EXERCISE:
Write out the entries below once more, exactly, with the pictures left out.

(Dataset entries)
_ _ _ _ _

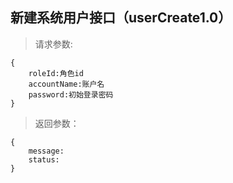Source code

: 新建系统用户接口（userCreate1.0）
-----------------------------
>请求参数:
    
    {
        roleId:角色id
        accountName:账户名
        password:初始登录密码
    }

>返回参数：

	{
	    message:
        status:
    }


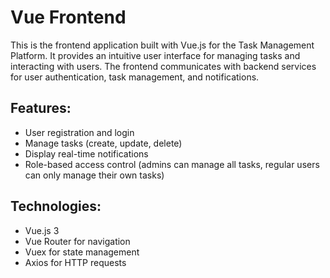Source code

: # Vue Frontend

This is the frontend application built with Vue.js for the Task Management Platform. It provides an intuitive user interface for managing tasks and interacting with users. The frontend communicates with backend services for user authentication, task management, and notifications.

## Features:
- User registration and login
- Manage tasks (create, update, delete)
- Display real-time notifications
- Role-based access control (admins can manage all tasks, regular users can only manage their own tasks)

## Technologies:
- Vue.js 3
- Vue Router for navigation
- Vuex for state management
- Axios for HTTP requests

_ _ _ _ _

ANSWER BOX:
Source code

: 新建系统用户接口（userCreate1.0）
-----------------------------
>请求参数:
    
    {
        roleId:角色id
        accountName:账户名
        password:初始登录密码
    }

>返回参数：

	{
	    message:
        status:
    }


Source code

: # Vue Frontend

This is the frontend application built with Vue.js for the Task Management Platform. It provides an intuitive user interface for managing tasks and interacting with users. The frontend communicates with backend services for user authentication, task management, and notifications.

## Features:
- User registration and login
- Manage tasks (create, update, delete)
- Display real-time notifications
- Role-based access control (admins can manage all tasks, regular users can only manage their own tasks)

## Technologies:
- Vue.js 3
- Vue Router for navigation
- Vuex for state management
- Axios for HTTP requests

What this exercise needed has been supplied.